Both corn and cotton will be planted according to the timetable provided. Approximately half the total required crop N [URAN®-32 (32-0-0)] will be knifed in at planting. At peak early corn and cotton growth stages (V4-V6 and pinhead square, respectively) sUAS missions will be flown at 400 ft above ground level with MicaSense RedEdge® (Seattle, WA) sensor technology. Both the quad-copter (flown at 20 mph) and fixed-wing (flown at 40 mph) platforms will be used to compare efficiency in each method. Time trials on acres flown will be documented to establish sensing efficacy of each flight system.
The VRN treatments will be established on 24-row plots, Randomized Complete Block Design, with a full fixed rate as a control and two different VRN applications (from two different aircraft imaging missions) as treatments.
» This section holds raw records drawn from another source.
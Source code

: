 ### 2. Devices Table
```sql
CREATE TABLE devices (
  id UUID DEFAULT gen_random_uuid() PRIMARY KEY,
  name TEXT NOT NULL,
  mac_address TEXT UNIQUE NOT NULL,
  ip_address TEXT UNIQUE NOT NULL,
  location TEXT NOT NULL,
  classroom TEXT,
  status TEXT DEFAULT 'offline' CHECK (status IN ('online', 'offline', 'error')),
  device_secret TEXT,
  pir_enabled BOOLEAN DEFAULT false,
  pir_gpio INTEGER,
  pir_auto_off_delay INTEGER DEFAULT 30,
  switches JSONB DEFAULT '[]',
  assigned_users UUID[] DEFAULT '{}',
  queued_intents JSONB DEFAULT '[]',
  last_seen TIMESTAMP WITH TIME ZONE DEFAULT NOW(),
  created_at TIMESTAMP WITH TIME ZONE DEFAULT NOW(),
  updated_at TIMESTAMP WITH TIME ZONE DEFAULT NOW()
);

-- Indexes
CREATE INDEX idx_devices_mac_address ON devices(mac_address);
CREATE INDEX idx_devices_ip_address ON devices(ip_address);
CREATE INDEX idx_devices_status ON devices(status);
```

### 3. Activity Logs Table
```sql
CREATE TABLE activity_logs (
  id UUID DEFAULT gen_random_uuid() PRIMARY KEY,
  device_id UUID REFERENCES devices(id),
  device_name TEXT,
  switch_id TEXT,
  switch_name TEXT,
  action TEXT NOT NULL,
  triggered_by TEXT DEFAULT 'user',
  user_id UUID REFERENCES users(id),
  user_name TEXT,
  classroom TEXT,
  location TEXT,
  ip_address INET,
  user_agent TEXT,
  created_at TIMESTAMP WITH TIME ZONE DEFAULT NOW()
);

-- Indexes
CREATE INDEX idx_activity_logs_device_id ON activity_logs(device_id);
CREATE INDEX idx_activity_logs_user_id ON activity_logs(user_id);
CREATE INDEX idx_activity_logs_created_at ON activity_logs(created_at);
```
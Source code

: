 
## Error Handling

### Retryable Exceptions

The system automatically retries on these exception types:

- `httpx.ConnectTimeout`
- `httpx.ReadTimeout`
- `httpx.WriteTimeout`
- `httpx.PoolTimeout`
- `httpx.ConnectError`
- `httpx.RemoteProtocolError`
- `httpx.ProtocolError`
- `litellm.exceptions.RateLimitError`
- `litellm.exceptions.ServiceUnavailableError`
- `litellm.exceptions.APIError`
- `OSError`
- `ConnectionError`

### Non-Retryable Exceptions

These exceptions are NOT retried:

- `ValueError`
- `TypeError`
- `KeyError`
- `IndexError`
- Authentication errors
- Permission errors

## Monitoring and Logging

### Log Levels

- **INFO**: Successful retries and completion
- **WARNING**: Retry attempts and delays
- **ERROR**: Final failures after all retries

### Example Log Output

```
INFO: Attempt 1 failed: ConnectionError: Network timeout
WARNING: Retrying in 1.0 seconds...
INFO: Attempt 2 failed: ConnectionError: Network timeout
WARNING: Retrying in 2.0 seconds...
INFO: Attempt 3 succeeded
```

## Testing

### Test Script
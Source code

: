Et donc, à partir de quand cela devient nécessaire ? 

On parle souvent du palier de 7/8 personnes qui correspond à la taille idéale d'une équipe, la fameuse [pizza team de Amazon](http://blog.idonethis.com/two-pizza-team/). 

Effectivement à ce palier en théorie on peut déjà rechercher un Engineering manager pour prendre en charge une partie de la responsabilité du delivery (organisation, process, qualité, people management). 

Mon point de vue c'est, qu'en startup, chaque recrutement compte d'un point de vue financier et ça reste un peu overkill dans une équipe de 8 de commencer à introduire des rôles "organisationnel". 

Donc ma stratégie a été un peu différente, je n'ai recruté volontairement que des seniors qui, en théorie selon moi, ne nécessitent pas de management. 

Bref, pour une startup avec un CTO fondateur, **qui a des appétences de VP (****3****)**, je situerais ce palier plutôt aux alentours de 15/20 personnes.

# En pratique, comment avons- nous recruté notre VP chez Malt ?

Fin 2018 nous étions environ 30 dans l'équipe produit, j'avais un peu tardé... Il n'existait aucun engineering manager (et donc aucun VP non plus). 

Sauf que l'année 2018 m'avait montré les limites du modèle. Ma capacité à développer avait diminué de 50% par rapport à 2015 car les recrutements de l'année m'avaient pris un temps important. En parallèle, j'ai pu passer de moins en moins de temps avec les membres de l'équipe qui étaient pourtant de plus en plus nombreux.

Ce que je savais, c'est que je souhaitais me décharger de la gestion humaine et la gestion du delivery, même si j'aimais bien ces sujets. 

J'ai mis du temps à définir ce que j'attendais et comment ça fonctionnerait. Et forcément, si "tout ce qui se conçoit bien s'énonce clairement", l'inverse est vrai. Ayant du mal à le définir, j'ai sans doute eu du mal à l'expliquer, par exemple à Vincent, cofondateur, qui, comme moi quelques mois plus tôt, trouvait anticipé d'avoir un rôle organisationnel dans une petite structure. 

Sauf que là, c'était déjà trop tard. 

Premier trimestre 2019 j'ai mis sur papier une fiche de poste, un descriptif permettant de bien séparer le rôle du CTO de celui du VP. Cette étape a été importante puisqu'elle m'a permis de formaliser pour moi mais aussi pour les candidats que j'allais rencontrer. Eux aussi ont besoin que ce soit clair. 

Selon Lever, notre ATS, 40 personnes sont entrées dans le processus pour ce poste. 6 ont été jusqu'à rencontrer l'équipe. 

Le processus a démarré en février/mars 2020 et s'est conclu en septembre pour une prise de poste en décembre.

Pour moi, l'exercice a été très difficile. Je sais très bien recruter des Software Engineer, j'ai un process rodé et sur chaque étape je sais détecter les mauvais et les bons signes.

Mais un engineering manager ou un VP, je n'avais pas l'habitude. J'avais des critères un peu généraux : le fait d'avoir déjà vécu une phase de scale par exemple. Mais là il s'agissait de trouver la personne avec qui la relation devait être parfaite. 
Four reps of the three treatments will be established on 60 acres for each crop.
The imagery data returns estimate early crop N status, which supports the calculation of variable rate N sidedress recommendations. Immediately after flying these missions, leaf tissue samples will be taken to relate leaf N% to the VRN map and validate imaging efficiency. The leaf N% samples will aid in validating the research method of assessing early crop N status.
Once the sensing missions are completed, the data is process and the maps are created, the VRN maps will be delivered to the equipment operator to be applied. Throughout the growing season, crops will be managed in accordance to recommendations for irrigation scheduling, pest and weed control.
Harvest data will be collected in digital format for relating yield to VRN prescription. This will aid in determining the efficacy of the VRN mapping operations from unmanned systems.. Also, the yield data will be compared to total N calculation (residual soil N + VRN prescription) to find the full N amount used throughout the growing season. Linear statistics will be used to model the optimal yield rates against total N fertilizer applied. Data outliers will be determined using Cook’s D statistics. Yield points that exceed or fall below the expected range will be examined in a separate study in order to not skew data results. N-use efficiency will be reported as Yield per unit N applied. Comprehensive N-use efficiency will be reported as Yield per unit N applied including residual soil N observed prior to planting.